--- Provided data ---
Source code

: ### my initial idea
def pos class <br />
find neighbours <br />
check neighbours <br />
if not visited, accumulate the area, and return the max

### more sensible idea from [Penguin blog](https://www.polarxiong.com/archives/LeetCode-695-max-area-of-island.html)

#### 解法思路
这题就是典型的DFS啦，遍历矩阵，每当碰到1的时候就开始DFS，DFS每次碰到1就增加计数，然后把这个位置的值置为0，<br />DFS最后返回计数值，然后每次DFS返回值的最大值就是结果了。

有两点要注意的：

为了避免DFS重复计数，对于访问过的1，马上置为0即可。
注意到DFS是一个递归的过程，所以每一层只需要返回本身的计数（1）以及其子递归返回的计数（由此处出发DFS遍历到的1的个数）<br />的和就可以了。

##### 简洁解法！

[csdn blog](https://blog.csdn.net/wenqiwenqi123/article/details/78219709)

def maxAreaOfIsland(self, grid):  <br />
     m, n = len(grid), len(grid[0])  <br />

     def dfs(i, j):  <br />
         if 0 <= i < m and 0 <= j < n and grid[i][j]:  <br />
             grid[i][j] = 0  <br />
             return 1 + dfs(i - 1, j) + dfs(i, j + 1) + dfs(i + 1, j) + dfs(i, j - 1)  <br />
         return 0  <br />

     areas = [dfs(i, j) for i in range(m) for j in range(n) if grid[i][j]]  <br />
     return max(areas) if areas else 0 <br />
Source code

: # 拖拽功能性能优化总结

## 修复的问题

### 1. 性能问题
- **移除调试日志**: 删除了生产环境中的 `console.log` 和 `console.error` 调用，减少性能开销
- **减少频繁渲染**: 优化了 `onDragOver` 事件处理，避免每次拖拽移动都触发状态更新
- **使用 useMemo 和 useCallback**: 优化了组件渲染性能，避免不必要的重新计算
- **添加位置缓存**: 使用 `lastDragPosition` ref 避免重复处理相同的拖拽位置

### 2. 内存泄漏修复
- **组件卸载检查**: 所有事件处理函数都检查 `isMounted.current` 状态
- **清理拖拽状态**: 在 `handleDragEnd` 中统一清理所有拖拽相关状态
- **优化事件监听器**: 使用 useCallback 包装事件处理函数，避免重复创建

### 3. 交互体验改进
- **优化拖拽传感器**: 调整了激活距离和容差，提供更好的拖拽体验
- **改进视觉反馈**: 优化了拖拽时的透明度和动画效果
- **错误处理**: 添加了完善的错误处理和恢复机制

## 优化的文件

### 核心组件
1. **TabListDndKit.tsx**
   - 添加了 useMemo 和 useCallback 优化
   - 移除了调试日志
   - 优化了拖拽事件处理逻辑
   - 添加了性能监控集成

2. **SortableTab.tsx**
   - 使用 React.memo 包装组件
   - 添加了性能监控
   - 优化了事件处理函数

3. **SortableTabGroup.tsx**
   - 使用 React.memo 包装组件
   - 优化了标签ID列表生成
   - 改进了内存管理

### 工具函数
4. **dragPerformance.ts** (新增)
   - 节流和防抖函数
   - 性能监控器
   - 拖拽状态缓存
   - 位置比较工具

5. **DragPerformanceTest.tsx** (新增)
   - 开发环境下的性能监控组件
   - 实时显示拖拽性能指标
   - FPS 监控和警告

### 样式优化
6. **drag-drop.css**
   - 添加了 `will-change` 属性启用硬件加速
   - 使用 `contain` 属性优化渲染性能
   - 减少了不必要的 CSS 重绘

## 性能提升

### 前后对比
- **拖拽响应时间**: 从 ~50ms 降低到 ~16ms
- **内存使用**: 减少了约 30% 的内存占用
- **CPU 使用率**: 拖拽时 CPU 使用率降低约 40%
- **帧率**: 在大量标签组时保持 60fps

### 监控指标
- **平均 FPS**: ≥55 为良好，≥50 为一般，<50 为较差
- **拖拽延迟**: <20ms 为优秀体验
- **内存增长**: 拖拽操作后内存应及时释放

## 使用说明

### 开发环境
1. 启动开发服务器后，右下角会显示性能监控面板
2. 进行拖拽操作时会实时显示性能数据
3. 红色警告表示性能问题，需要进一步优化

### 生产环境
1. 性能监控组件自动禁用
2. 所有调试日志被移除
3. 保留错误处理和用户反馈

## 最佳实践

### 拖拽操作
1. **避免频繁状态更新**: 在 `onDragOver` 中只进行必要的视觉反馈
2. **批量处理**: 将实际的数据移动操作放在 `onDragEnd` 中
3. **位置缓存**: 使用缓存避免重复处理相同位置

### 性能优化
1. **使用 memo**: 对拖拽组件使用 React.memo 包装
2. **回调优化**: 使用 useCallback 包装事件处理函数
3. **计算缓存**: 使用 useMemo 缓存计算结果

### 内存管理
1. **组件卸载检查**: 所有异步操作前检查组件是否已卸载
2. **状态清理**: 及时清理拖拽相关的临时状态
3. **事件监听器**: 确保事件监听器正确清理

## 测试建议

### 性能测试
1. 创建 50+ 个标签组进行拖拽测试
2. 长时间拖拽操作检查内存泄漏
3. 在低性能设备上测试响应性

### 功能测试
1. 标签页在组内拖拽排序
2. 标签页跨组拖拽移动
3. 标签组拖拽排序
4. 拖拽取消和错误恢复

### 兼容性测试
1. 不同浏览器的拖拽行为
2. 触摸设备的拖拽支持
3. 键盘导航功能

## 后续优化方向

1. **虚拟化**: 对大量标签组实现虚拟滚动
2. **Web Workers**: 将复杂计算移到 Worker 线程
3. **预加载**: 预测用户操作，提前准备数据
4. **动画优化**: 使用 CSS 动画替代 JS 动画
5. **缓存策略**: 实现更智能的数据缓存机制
---
> To do
From the records above, extract every entry exactly as given.

> Response to this task
Source code

: ### my initial idea
def pos class <br />
find neighbours <br />
check neighbours <br />
if not visited, accumulate the area, and return the max

### more sensible idea from [Penguin blog](https://www.polarxiong.com/archives/LeetCode-695-max-area-of-island.html)

#### 解法思路
这题就是典型的DFS啦，遍历矩阵，每当碰到1的时候就开始DFS，DFS每次碰到1就增加计数，然后把这个位置的值置为0，<br />DFS最后返回计数值，然后每次DFS返回值的最大值就是结果了。

有两点要注意的：

为了避免DFS重复计数，对于访问过的1，马上置为0即可。
注意到DFS是一个递归的过程，所以每一层只需要返回本身的计数（1）以及其子递归返回的计数（由此处出发DFS遍历到的1的个数）<br />的和就可以了。

##### 简洁解法！

[csdn blog](https://blog.csdn.net/wenqiwenqi123/article/details/78219709)

def maxAreaOfIsland(self, grid):  <br />
     m, n = len(grid), len(grid[0])  <br />

     def dfs(i, j):  <br />
         if 0 <= i < m and 0 <= j < n and grid[i][j]:  <br />
             grid[i][j] = 0  <br />
             return 1 + dfs(i - 1, j) + dfs(i, j + 1) + dfs(i + 1, j) + dfs(i, j - 1)  <br />
         return 0  <br />

     areas = [dfs(i, j) for i in range(m) for j in range(n) if grid[i][j]]  <br />
     return max(areas) if areas else 0 <br />
Source code

: # 拖拽功能性能优化总结

## 修复的问题

### 1. 性能问题
- **移除调试日志**: 删除了生产环境中的 `console.log` 和 `console.error` 调用，减少性能开销
- **减少频繁渲染**: 优化了 `onDragOver` 事件处理，避免每次拖拽移动都触发状态更新
- **使用 useMemo 和 useCallback**: 优化了组件渲染性能，避免不必要的重新计算
- **添加位置缓存**: 使用 `lastDragPosition` ref 避免重复处理相同的拖拽位置

### 2. 内存泄漏修复
- **组件卸载检查**: 所有事件处理函数都检查 `isMounted.current` 状态
- **清理拖拽状态**: 在 `handleDragEnd` 中统一清理所有拖拽相关状态
- **优化事件监听器**: 使用 useCallback 包装事件处理函数，避免重复创建

### 3. 交互体验改进
- **优化拖拽传感器**: 调整了激活距离和容差，提供更好的拖拽体验
- **改进视觉反馈**: 优化了拖拽时的透明度和动画效果
- **错误处理**: 添加了完善的错误处理和恢复机制

## 优化的文件

### 核心组件
1. **TabListDndKit.tsx**
   - 添加了 useMemo 和 useCallback 优化
   - 移除了调试日志
   - 优化了拖拽事件处理逻辑
   - 添加了性能监控集成

2. **SortableTab.tsx**
   - 使用 React.memo 包装组件
   - 添加了性能监控
   - 优化了事件处理函数

3. **SortableTabGroup.tsx**
   - 使用 React.memo 包装组件
   - 优化了标签ID列表生成
   - 改进了内存管理

### 工具函数
4. **dragPerformance.ts** (新增)
   - 节流和防抖函数
   - 性能监控器
   - 拖拽状态缓存
   - 位置比较工具

5. **DragPerformanceTest.tsx** (新增)
   - 开发环境下的性能监控组件
   - 实时显示拖拽性能指标
   - FPS 监控和警告

### 样式优化
6. **drag-drop.css**
   - 添加了 `will-change` 属性启用硬件加速
   - 使用 `contain` 属性优化渲染性能
   - 减少了不必要的 CSS 重绘

## 性能提升

### 前后对比
- **拖拽响应时间**: 从 ~50ms 降低到 ~16ms
- **内存使用**: 减少了约 30% 的内存占用
- **CPU 使用率**: 拖拽时 CPU 使用率降低约 40%
- **帧率**: 在大量标签组时保持 60fps

### 监控指标
- **平均 FPS**: ≥55 为良好，≥50 为一般，<50 为较差
- **拖拽延迟**: <20ms 为优秀体验
- **内存增长**: 拖拽操作后内存应及时释放

## 使用说明

### 开发环境
1. 启动开发服务器后，右下角会显示性能监控面板
2. 进行拖拽操作时会实时显示性能数据
3. 红色警告表示性能问题，需要进一步优化

### 生产环境
1. 性能监控组件自动禁用
2. 所有调试日志被移除
3. 保留错误处理和用户反馈

## 最佳实践

### 拖拽操作
1. **避免频繁状态更新**: 在 `onDragOver` 中只进行必要的视觉反馈
2. **批量处理**: 将实际的数据移动操作放在 `onDragEnd` 中
3. **位置缓存**: 使用缓存避免重复处理相同位置

### 性能优化
1. **使用 memo**: 对拖拽组件使用 React.memo 包装
2. **回调优化**: 使用 useCallback 包装事件处理函数
3. **计算缓存**: 使用 useMemo 缓存计算结果

### 内存管理
1. **组件卸载检查**: 所有异步操作前检查组件是否已卸载
2. **状态清理**: 及时清理拖拽相关的临时状态
3. **事件监听器**: 确保事件监听器正确清理

## 测试建议

### 性能测试
1. 创建 50+ 个标签组进行拖拽测试
2. 长时间拖拽操作检查内存泄漏
3. 在低性能设备上测试响应性

### 功能测试
1. 标签页在组内拖拽排序
2. 标签页跨组拖拽移动
3. 标签组拖拽排序
4. 拖拽取消和错误恢复

### 兼容性测试
1. 不同浏览器的拖拽行为
2. 触摸设备的拖拽支持
3. 键盘导航功能

## 后续优化方向

1. **虚拟化**: 对大量标签组实现虚拟滚动
2. **Web Workers**: 将复杂计算移到 Worker 线程
3. **预加载**: 预测用户操作，提前准备数据
4. **动画优化**: 使用 CSS 动画替代 JS 动画
5. **缓存策略**: 实现更智能的数据缓存机制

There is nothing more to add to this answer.